This won't be super fast, but I'm sure it will be quicker than pulling all the data out into C# and double-nested loop it manually.
how to ... return the rows ordered by the number of [full-text] matches
I have not used it myself but believe SQL Server 2008 supports weighting the CONTAINSTABLE matches which might be of help to you:
http://msdn.microsoft.com/en-us/library/ms189760.aspx
If you don't have an engine that returns results weighted by the number of hits ...

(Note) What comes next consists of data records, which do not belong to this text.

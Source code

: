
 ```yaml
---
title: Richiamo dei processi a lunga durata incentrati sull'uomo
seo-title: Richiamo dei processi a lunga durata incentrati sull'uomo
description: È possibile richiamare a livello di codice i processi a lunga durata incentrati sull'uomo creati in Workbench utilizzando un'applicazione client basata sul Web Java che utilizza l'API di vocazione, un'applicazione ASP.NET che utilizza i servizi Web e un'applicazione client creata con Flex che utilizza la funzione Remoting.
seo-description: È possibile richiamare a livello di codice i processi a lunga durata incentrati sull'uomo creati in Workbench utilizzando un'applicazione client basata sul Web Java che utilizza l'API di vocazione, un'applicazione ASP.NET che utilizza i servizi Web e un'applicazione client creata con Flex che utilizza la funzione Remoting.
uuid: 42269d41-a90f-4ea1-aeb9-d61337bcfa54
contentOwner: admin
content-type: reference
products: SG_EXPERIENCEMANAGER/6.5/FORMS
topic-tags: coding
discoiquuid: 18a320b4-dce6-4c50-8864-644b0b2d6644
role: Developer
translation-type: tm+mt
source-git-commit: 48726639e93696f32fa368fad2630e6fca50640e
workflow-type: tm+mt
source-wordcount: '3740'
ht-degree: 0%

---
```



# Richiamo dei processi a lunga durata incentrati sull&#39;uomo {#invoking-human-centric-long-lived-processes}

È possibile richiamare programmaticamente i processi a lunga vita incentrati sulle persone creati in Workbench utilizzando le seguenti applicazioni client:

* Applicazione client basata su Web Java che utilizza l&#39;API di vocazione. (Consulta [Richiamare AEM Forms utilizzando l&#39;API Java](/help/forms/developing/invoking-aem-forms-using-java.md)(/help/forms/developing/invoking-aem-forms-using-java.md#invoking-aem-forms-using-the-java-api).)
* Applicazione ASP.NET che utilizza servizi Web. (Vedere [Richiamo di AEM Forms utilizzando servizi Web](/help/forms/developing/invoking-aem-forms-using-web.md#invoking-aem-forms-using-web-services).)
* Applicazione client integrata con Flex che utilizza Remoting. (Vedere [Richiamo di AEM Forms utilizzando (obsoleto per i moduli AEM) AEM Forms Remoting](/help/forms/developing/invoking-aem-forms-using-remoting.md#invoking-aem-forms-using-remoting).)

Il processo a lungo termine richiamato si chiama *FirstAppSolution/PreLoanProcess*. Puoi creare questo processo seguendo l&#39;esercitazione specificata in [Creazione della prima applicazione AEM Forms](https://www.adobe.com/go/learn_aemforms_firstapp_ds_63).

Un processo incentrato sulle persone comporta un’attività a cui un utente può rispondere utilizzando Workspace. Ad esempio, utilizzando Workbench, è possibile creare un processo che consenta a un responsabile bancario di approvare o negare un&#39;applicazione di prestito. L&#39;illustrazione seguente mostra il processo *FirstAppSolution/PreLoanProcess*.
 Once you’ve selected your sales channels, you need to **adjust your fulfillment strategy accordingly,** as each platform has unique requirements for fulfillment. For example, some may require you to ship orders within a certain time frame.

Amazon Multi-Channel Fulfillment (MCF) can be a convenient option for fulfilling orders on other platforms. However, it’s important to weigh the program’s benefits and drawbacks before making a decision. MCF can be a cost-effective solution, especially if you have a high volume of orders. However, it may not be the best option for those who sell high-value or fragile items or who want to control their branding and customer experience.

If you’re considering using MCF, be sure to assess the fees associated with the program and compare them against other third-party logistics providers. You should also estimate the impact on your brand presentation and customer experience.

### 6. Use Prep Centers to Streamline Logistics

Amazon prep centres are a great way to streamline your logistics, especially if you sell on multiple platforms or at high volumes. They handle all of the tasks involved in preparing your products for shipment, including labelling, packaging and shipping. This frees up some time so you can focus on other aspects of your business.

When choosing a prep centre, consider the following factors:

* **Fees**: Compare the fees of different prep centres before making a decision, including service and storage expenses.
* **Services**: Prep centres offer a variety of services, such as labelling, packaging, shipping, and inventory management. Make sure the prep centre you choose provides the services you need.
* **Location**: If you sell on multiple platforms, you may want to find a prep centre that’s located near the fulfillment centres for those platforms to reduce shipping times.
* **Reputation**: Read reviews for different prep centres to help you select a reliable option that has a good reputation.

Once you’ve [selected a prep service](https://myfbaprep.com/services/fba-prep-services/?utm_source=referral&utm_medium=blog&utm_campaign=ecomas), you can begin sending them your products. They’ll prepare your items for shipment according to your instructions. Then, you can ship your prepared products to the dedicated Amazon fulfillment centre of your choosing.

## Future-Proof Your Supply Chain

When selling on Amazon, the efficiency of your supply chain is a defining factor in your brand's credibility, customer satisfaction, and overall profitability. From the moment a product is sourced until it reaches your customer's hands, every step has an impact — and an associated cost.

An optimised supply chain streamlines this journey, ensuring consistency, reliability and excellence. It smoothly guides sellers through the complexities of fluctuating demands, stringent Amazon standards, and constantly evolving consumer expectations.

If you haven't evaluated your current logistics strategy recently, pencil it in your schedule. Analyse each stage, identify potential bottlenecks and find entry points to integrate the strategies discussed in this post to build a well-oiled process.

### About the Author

You could write a UDF that takes two inputs and returns an integer: the big textvalue is the first input and the words you're looking for as a comma-delimited string is the second. The function returns an integer representing either the number of distinct looked-for words that were actually found at least once in the text, or the total number of times the looked-for words were found. Implementation --how to weight-- is up to you. Maybe, for example, you'd want to arrange the looked-for words in most-important to least-important order, and give an important word hit more weight than a less important word hit.
You could then use your full text search engine to find all records that contain at least one of the words (you'd OR them), and you'd run this result set through your UDF scalar function:
pseudo code
select title, weightfunction(summary, 'word1,word2,word3....wordN')
from docs
where summary contains ( word1 or word2 or word3 ... or wordN)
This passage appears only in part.